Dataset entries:
=== Section Start ===

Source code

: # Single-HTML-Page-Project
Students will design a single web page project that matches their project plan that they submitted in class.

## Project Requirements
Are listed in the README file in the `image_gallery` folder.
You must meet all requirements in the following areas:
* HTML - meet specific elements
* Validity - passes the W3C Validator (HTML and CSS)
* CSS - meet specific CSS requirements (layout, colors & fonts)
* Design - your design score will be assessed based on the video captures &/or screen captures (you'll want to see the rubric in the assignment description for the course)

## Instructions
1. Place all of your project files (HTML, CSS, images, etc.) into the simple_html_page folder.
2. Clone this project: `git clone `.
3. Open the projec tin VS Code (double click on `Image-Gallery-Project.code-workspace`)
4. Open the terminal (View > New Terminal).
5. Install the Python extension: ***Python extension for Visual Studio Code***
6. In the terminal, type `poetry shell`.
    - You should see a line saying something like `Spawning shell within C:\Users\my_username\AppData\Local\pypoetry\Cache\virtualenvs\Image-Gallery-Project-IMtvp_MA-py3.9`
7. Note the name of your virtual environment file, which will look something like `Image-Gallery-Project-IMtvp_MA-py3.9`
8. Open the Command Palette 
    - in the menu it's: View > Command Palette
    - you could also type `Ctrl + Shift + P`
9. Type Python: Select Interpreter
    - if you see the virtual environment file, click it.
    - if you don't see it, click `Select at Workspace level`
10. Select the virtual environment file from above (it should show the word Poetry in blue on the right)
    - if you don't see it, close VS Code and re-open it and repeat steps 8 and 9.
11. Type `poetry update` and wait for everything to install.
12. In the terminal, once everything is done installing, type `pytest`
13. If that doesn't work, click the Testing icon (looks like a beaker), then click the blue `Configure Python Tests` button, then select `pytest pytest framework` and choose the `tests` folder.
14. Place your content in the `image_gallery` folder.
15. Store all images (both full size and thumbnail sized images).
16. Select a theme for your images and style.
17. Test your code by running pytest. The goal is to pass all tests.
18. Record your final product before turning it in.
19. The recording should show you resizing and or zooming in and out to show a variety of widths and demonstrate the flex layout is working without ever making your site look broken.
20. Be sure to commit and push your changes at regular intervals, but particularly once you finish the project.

=== Section End ===
=== Section Start ===

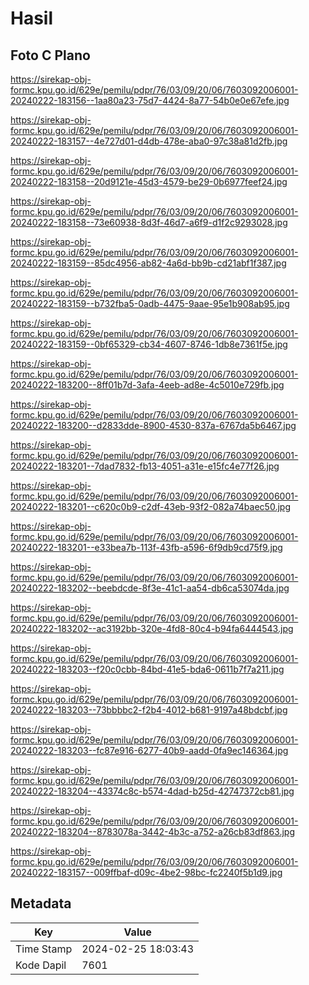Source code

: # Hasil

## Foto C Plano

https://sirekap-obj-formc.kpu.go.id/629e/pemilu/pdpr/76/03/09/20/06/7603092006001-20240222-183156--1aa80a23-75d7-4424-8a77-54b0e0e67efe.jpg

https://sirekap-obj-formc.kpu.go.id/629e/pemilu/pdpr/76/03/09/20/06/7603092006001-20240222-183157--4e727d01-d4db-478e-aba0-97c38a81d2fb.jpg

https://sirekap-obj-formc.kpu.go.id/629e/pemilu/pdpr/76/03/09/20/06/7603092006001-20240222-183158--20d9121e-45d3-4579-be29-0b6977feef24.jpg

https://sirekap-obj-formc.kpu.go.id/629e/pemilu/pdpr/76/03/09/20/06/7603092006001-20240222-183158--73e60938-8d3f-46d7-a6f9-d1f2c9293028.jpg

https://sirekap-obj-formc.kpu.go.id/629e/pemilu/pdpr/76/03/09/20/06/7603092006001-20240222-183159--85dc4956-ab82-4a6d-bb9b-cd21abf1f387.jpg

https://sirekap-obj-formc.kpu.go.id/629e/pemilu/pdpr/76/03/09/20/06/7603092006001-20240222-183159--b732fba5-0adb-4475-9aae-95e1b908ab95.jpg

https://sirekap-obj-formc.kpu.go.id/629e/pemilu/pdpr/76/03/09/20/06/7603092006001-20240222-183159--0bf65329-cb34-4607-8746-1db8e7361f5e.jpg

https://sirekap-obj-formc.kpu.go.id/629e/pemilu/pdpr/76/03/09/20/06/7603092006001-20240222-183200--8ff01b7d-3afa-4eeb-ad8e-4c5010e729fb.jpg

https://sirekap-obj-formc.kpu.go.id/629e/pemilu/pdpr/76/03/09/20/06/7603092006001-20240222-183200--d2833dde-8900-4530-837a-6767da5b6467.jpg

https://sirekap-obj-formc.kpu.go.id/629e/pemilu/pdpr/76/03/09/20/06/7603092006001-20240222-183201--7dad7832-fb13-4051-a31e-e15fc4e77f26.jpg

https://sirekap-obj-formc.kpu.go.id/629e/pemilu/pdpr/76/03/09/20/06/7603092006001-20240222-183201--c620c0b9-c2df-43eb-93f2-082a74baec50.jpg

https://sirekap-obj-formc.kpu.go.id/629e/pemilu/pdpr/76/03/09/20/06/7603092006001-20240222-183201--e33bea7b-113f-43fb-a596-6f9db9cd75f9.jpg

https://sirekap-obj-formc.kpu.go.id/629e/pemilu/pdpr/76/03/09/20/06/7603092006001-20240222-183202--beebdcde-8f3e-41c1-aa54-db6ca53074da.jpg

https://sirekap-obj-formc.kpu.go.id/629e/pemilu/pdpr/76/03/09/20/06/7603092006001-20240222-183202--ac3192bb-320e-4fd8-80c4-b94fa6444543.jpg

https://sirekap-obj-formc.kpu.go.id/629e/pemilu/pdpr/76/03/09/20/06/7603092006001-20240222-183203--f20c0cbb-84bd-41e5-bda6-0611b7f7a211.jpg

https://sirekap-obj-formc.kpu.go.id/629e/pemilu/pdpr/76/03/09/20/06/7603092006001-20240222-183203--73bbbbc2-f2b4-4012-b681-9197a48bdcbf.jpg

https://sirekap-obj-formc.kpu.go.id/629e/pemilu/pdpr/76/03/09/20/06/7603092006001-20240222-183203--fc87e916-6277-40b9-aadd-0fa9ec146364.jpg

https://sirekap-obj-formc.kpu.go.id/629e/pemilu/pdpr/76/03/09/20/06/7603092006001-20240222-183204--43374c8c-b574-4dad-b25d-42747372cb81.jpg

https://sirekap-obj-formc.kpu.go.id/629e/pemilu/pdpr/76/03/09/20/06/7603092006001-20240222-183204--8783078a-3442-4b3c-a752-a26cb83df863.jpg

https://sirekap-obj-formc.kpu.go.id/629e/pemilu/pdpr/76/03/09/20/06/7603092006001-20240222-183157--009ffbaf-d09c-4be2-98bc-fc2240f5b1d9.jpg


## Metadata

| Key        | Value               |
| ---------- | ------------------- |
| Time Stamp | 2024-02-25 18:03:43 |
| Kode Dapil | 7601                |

=== Section End ===

- TASK TO COMPLETE: Word for word, restate the lines above from the line containing "Students will design" through the line containing "12. In the terminal, once", with both included and nothing else.

- RESULT OF THE TASK:
Students will design a single web page project that matches their project plan that they submitted in class.

## Project Requirements
Are listed in the README file in the `image_gallery` folder.
You must meet all requirements in the following areas:
* HTML - meet specific elements
* Validity - passes the W3C Validator (HTML and CSS)
* CSS - meet specific CSS requirements (layout, colors & fonts)
* Design - your design score will be assessed based on the video captures &/or screen captures (you'll want to see the rubric in the assignment description for the course)

## Instructions
1. Place all of your project files (HTML, CSS, images, etc.) into the simple_html_page folder.
2. Clone this project: `git clone `.
3. Open the projec tin VS Code (double click on `Image-Gallery-Project.code-workspace`)
4. Open the terminal (View > New Terminal).
5. Install the Python extension: ***Python extension for Visual Studio Code***
6. In the terminal, type `poetry shell`.
    - You should see a line saying something like `Spawning shell within C:\Users\my_username\AppData\Local\pypoetry\Cache\virtualenvs\Image-Gallery-Project-IMtvp_MA-py3.9`
7. Note the name of your virtual environment file, which will look something like `Image-Gallery-Project-IMtvp_MA-py3.9`
8. Open the Command Palette 
    - in the menu it's: View > Command Palette
    - you could also type `Ctrl + Shift + P`
9. Type Python: Select Interpreter
    - if you see the virtual environment file, click it.
    - if you don't see it, click `Select at Workspace level`
10. Select the virtual environment file from above (it should show the word Poetry in blue on the right)
    - if you don't see it, close VS Code and re-open it and repeat steps 8 and 9.
11. Type `poetry update` and wait for everything to install.
12. In the terminal, once everything is done installing, type `pytest`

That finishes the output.